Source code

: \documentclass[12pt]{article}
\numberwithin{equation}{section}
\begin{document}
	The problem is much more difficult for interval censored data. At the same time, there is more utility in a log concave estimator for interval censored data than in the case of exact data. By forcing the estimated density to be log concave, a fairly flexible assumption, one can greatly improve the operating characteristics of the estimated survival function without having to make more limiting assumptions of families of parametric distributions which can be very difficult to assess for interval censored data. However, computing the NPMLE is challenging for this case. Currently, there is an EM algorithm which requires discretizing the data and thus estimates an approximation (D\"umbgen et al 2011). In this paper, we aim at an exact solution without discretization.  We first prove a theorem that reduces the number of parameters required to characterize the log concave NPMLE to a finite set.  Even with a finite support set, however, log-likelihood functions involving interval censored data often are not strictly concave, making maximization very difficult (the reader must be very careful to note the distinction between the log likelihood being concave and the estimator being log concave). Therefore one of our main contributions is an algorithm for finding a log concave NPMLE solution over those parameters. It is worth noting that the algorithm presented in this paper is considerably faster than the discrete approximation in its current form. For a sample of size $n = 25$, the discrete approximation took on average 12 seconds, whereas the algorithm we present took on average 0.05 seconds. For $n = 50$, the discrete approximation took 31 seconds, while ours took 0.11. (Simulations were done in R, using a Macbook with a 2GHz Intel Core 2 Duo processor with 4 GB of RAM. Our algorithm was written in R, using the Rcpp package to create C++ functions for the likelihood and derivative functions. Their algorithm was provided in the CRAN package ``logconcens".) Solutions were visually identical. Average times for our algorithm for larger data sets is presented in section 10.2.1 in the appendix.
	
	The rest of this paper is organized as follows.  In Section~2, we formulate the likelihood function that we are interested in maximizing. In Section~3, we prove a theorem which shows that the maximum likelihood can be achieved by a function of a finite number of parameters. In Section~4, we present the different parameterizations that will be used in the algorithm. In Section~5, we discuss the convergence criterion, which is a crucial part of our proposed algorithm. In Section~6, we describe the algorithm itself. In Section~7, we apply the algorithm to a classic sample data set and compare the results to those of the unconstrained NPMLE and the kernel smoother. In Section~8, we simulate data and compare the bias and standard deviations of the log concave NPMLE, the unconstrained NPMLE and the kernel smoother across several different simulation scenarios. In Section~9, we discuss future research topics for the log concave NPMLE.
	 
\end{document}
==
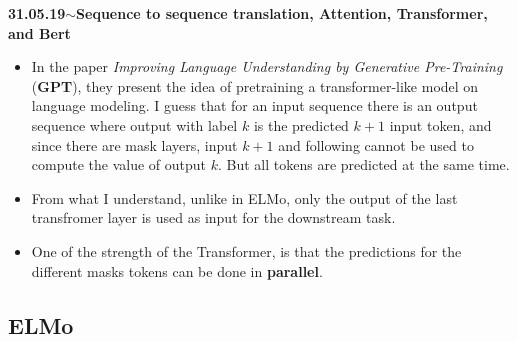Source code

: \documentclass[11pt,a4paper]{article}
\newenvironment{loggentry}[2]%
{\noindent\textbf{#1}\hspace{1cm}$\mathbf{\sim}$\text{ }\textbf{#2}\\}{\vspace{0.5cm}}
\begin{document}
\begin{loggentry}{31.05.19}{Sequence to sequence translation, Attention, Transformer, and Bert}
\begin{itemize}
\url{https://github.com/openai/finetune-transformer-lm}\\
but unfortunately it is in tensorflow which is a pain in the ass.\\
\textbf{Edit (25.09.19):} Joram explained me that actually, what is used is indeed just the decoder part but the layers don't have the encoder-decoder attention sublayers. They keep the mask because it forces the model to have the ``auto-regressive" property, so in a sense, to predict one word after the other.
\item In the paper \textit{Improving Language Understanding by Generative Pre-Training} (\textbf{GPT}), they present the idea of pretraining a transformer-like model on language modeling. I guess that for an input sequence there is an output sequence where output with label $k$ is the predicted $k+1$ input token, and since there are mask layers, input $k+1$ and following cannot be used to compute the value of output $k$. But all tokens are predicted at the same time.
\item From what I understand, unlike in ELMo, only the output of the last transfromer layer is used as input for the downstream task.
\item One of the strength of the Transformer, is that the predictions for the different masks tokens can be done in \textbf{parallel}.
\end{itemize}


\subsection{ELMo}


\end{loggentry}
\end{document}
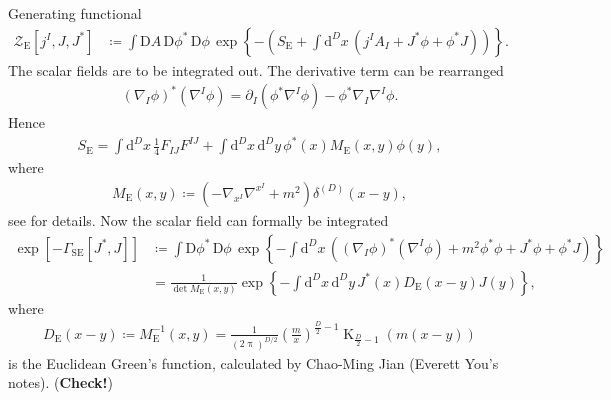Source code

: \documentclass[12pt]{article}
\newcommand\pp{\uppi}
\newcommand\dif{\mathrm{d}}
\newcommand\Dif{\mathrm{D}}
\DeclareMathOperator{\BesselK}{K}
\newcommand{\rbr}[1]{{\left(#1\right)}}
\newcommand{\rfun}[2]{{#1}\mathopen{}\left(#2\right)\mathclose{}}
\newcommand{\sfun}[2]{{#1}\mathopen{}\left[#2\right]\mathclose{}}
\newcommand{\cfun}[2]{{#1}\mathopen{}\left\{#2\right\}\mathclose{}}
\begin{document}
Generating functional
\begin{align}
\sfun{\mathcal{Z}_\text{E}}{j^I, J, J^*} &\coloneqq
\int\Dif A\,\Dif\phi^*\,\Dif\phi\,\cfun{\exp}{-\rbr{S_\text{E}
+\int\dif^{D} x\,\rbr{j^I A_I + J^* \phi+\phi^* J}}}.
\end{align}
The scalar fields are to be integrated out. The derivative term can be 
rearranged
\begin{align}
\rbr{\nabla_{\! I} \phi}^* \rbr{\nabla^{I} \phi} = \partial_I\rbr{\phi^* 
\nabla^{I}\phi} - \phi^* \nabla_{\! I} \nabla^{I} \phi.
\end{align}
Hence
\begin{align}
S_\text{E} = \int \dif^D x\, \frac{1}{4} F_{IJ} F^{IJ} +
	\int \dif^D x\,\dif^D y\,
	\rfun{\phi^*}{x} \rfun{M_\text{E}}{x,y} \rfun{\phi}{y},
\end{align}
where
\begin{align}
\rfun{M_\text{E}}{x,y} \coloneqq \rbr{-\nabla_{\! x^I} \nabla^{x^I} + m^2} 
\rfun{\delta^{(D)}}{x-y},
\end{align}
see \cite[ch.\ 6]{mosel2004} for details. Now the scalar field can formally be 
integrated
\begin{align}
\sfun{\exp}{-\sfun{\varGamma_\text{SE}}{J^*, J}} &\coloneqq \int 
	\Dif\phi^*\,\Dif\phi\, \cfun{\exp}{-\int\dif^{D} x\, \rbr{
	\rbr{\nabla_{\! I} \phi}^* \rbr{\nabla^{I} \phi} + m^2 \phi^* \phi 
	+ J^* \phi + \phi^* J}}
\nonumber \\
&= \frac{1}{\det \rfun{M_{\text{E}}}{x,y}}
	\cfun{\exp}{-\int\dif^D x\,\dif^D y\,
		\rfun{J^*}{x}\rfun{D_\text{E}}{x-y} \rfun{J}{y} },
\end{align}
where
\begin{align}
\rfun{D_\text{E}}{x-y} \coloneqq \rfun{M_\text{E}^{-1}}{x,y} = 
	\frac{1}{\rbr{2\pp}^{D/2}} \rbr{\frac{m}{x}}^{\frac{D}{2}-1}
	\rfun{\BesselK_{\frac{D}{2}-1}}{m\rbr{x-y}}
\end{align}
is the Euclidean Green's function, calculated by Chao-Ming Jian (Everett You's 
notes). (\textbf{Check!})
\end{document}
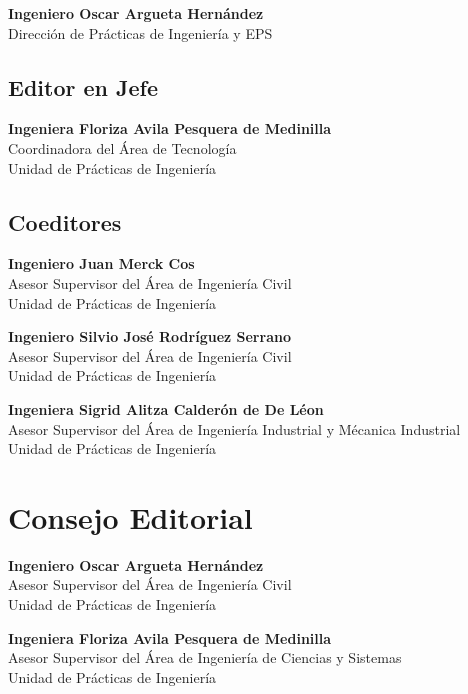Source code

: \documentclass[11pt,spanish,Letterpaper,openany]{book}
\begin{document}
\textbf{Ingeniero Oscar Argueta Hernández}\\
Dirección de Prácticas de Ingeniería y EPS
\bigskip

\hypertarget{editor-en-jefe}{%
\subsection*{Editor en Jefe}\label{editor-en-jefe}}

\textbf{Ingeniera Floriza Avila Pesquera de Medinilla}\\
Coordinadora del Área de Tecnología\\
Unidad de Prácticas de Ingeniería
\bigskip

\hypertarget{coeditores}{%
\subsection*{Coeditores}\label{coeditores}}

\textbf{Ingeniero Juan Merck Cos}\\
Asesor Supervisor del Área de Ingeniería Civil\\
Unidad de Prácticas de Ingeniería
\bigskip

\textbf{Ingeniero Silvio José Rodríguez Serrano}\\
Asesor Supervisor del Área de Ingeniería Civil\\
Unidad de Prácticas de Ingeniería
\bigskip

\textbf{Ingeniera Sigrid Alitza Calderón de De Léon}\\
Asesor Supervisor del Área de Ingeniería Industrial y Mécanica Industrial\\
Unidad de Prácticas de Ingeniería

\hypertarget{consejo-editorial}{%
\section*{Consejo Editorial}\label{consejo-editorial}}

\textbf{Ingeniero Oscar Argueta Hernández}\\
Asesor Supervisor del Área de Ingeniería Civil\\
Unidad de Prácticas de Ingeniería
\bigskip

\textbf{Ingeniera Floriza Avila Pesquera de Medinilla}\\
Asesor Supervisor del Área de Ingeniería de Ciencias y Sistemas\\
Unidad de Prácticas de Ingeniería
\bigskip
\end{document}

- [What is being asked]: For each line in the data above that contains the string "scalar", extract the line.

- [Problem solution]:
The scalar fields are to be integrated out. The derivative term can be 
see \cite[ch.\ 6]{mosel2004} for details. Now the scalar field can formally be 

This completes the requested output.